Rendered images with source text
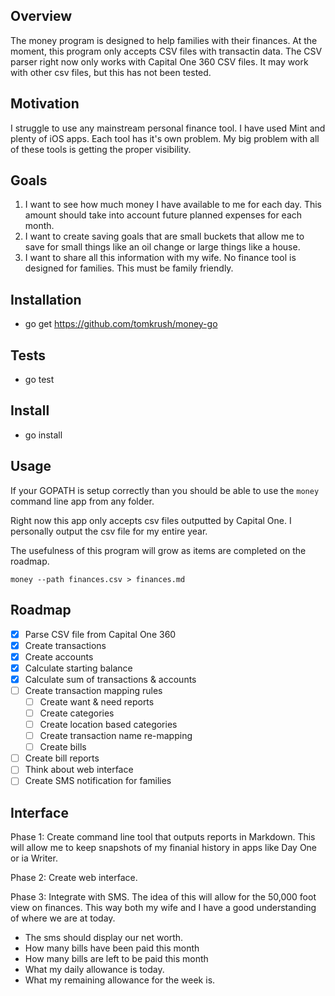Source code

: ## Overview

The money program is designed to help families with their finances. At the moment, this program only accepts CSV files with transactin data. The CSV parser right now only works with Capital One 360 CSV files. It may work with other csv files, but this has not been tested.

## Motivation

I struggle to use any mainstream personal finance tool. I have used Mint and plenty of iOS apps. Each tool has it's own problem. My big problem with all of these tools is getting the proper visibility.

## Goals

1. I want to see how much money I have available to me for each day. This amount should take into account future planned expenses for each month.
2. I want to create saving goals that are small buckets that allow me to save for small things like an oil change or large things like a house.
3. I want to share all this information with my wife. No finance tool is designed for families. This must be family friendly.

## Installation
- go get https://github.com/tomkrush/money-go

## Tests
- go test

## Install
- go install

## Usage
If your GOPATH is setup correctly than you should be able to use the `money` command line app from any folder.

Right now this app only accepts csv files outputted by Capital One. I personally output the csv file for my entire year.

The usefulness of this program will grow as items are completed on the roadmap.

`money --path finances.csv > finances.md`

## Roadmap

- [x] Parse CSV file from Capital One 360
- [x] Create transactions
- [x] Create accounts
- [x] Calculate starting balance
- [x] Calculate sum of transactions & accounts
- [ ] Create transaction mapping rules
    - [ ] Create want & need reports
    - [ ] Create categories
    - [ ] Create location based categories
    - [ ] Create transaction name re-mapping
    - [ ] Create bills
- [ ] Create bill reports
- [ ] Think about web interface
- [ ] Create SMS notification for families

## Interface

Phase 1:
Create command line tool that outputs reports in Markdown. This will allow me to keep snapshots of my finanial history in apps like Day One or ia Writer.

Phase 2:
Create web interface.

Phase 3:
Integrate with SMS. The idea of this will allow for the 50,000 foot view on finances. This way both my wife and I have a good understanding of where we are at today.
- The sms should display our net worth.
- How many bills have been paid this month
- How many bills are left to be paid this month
- What my daily allowance is today.
- What my remaining allowance for the week is.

- Goal of the exercise
In the entries above, identify every line with the string "that".

- Final answer
2. I want to create saving goals that are small buckets that allow me to save for small things like an oil change or large things like a house.
Create command line tool that outputs reports in Markdown. This will allow me to keep snapshots of my finanial history in apps like Day One or ia Writer.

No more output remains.